Assigned task: Pictures stay out of your copy, but everything else in the records below must be repeated exactly.

◆ ◆ ◆ ◆ ◆

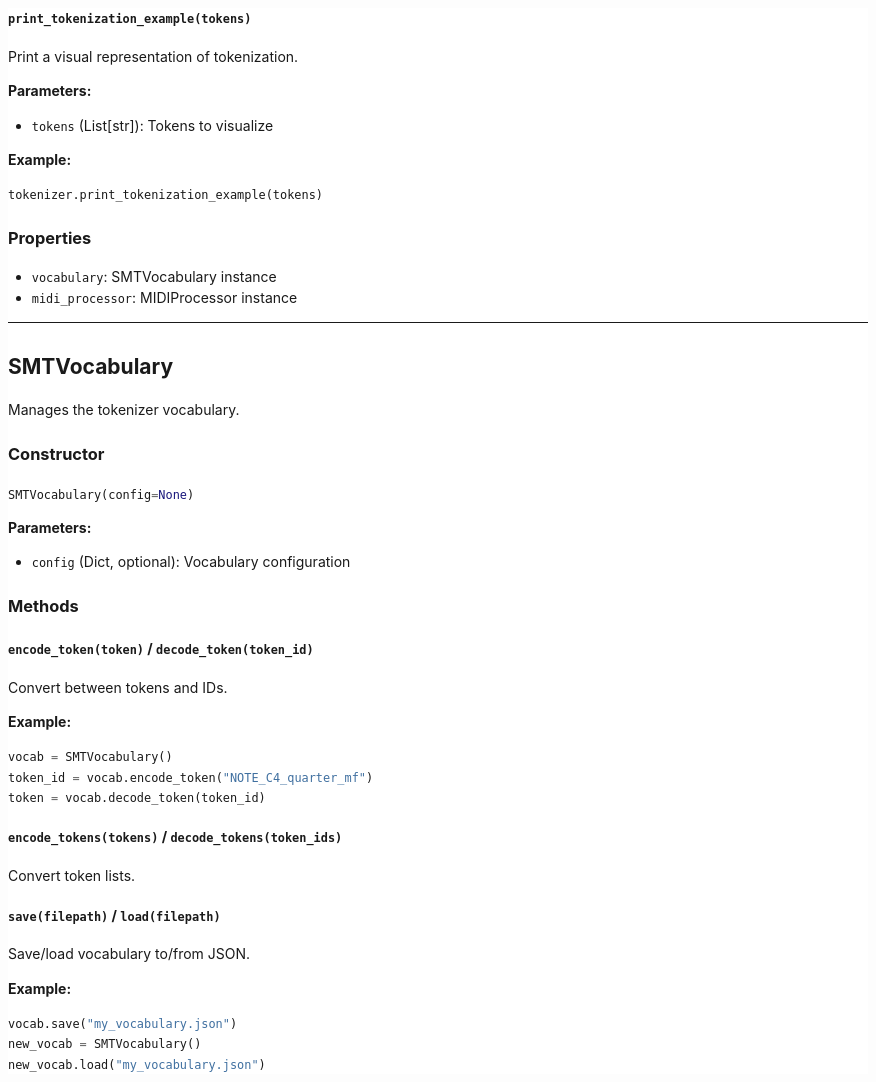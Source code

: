 #### `print_tokenization_example(tokens)`

Print a visual representation of tokenization.

**Parameters:**
- `tokens` (List[str]): Tokens to visualize

**Example:**
```python
tokenizer.print_tokenization_example(tokens)
```

### Properties

- `vocabulary`: SMTVocabulary instance
- `midi_processor`: MIDIProcessor instance

---

## SMTVocabulary

Manages the tokenizer vocabulary.

### Constructor

```python
SMTVocabulary(config=None)
```

**Parameters:**
- `config` (Dict, optional): Vocabulary configuration

### Methods

#### `encode_token(token)` / `decode_token(token_id)`

Convert between tokens and IDs.

**Example:**
```python
vocab = SMTVocabulary()
token_id = vocab.encode_token("NOTE_C4_quarter_mf")
token = vocab.decode_token(token_id)
```

#### `encode_tokens(tokens)` / `decode_tokens(token_ids)`

Convert token lists.

#### `save(filepath)` / `load(filepath)`

Save/load vocabulary to/from JSON.

**Example:**
```python
vocab.save("my_vocabulary.json")
new_vocab = SMTVocabulary()
new_vocab.load("my_vocabulary.json")
```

◆ ◆ ◆ ◆ ◆

Reply to the task:
Source code

: #### `print_tokenization_example(tokens)`

Print a visual representation of tokenization.

**Parameters:**
- `tokens` (List[str]): Tokens to visualize

**Example:**
```python
tokenizer.print_tokenization_example(tokens)
```

### Properties

- `vocabulary`: SMTVocabulary instance
- `midi_processor`: MIDIProcessor instance

---

## SMTVocabulary

Manages the tokenizer vocabulary.

### Constructor

```python
SMTVocabulary(config=None)
```

**Parameters:**
- `config` (Dict, optional): Vocabulary configuration

### Methods

#### `encode_token(token)` / `decode_token(token_id)`

Convert between tokens and IDs.

**Example:**
```python
vocab = SMTVocabulary()
token_id = vocab.encode_token("NOTE_C4_quarter_mf")
token = vocab.decode_token(token_id)
```

#### `encode_tokens(tokens)` / `decode_tokens(token_ids)`

Convert token lists.

#### `save(filepath)` / `load(filepath)`

Save/load vocabulary to/from JSON.

**Example:**
```python
vocab.save("my_vocabulary.json")
new_vocab = SMTVocabulary()
new_vocab.load("my_vocabulary.json")
```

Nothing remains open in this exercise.